- [What the exercise asks] Please repeat the records below exactly, but only from the line that contains "affects<br>the cardiovascular system</td>" onward, ending with the last line.

━━━━━ Task data ━━━━━

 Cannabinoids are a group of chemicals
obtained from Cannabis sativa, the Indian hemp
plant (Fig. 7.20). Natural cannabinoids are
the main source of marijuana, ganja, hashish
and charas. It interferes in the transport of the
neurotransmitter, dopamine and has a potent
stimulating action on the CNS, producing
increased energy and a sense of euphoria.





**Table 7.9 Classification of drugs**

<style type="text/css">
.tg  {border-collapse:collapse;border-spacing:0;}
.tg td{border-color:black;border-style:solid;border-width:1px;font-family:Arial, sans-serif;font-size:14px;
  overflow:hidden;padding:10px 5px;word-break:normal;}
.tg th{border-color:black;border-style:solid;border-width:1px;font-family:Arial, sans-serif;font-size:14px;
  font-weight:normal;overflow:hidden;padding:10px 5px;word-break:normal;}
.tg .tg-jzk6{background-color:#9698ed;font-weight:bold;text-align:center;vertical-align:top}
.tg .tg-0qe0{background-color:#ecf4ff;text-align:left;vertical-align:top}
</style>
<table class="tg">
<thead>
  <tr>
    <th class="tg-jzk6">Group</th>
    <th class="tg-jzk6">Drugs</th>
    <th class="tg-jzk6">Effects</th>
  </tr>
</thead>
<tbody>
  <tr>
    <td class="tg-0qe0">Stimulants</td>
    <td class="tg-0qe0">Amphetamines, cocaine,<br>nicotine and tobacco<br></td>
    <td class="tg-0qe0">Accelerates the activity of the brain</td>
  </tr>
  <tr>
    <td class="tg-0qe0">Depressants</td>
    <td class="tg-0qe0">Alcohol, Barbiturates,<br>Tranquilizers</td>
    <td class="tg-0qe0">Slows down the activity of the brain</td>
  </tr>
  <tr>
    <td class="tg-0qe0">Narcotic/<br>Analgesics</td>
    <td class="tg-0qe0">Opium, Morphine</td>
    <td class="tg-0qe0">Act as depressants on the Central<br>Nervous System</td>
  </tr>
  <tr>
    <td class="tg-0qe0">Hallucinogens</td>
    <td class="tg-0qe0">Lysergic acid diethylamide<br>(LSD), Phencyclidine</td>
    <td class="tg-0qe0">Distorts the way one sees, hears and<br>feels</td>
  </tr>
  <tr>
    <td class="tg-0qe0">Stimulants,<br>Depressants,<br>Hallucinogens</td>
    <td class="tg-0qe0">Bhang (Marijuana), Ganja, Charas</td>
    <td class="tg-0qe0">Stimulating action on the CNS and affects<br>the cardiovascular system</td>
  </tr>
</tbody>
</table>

━━━━━

- [Expected answer]
    <td class="tg-0qe0">Stimulating action on the CNS and affects<br>the cardiovascular system</td>
  </tr>
</tbody>
</table>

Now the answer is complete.